The response of Minister Emerson was almost as unhelpful and ill-informed as the comment by PM Gillard when referring to the “Asian Century”, she said ‘we have not been here before’. That may be true for her, but she showed little knowledge of our history and what was set out for Australia in 1989 by Professor Garnaut. We have “been here before” but the Prime Minister obviously missed it.

The barriers to our involvement in Asia are obvious. The first is our large companies with their Anglo-Celtic culture and clubbish directors who are failing to equip either themselves or their companies for Asia. The second is our media whose structure and coverage was laid down over a century ago. It is overwhelmingly focussed on the UK and the US. There is only token interest in our region.

A central issue beyond these two institutional failures is our fear of Asia. The White Paper did not adequately address this issue. This fear of Asia has been with us since European settlement – a small white, fearful English-speaking enclave surrounded by large numbers of Asians. That fear of Asia is regularly exploited. The Liberal Party with its ‘stop the boats’ one-liners incites exaggerated fear of Asia. The National Party runs the same campaign against Chinese investment that Pauline Hanson ran in the past against Japanese investment.  The Greens bash Malaysia over its human rights. The Government gives lip-service to our relations with the region, but the effort is not there.

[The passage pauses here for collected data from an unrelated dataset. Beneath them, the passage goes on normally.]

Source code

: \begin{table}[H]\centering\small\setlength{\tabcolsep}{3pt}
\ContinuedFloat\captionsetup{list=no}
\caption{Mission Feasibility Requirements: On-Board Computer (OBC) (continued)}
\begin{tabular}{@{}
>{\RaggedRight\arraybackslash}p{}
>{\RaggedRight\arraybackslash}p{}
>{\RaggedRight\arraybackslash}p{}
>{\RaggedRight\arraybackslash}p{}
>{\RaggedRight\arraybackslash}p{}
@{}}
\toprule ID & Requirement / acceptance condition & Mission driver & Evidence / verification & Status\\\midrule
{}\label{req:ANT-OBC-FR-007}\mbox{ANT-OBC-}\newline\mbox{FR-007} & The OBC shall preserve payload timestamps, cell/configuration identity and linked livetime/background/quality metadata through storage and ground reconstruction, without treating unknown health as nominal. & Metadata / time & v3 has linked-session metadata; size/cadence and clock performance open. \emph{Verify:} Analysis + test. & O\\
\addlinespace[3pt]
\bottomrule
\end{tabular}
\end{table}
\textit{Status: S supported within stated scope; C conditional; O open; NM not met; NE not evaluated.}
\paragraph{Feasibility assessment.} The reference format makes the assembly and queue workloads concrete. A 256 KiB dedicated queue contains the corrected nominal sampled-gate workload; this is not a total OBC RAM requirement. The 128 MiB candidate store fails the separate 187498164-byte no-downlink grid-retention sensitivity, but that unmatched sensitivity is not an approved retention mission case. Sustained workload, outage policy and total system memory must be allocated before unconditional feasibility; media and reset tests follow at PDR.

So far the follow-up to the Asian Century White Paper is not encouraging. The Garnaut Report was influential for a number of years and then we largely forgot. Asian language learning in Australia today is worse than it was 20 years ago!

Is anyone really driving the implementation of “Australia and the Asian Century”?

John Menadue

Share and Enjoy !

Subscribe to John Menadue's Newsletter
Subscribe to John Menadue's Newsletter

 

Thank you for subscribing!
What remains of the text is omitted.